### Data in this exercise
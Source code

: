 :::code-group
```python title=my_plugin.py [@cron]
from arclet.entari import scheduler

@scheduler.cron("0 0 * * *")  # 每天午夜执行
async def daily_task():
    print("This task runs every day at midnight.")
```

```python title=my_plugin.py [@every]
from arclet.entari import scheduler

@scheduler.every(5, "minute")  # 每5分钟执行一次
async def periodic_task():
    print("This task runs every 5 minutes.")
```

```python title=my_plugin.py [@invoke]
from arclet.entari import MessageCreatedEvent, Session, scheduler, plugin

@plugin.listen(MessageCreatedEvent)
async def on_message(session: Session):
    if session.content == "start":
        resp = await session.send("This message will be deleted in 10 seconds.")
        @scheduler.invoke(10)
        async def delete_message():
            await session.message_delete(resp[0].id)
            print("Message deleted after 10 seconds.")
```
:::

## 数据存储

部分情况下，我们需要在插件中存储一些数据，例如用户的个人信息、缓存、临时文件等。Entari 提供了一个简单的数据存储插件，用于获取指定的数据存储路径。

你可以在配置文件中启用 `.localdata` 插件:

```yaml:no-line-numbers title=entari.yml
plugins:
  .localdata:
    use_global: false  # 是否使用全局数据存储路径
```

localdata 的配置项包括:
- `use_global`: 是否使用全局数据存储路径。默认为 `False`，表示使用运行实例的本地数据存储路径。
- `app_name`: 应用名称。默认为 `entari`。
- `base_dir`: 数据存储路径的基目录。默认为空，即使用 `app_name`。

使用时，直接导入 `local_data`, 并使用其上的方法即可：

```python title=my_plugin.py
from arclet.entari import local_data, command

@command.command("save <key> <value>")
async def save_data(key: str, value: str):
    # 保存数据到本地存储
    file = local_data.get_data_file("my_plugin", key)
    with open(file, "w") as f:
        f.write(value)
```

### Work request
Respond with a number only, please: how many lines in this data include the word "print".

### Result of the task
3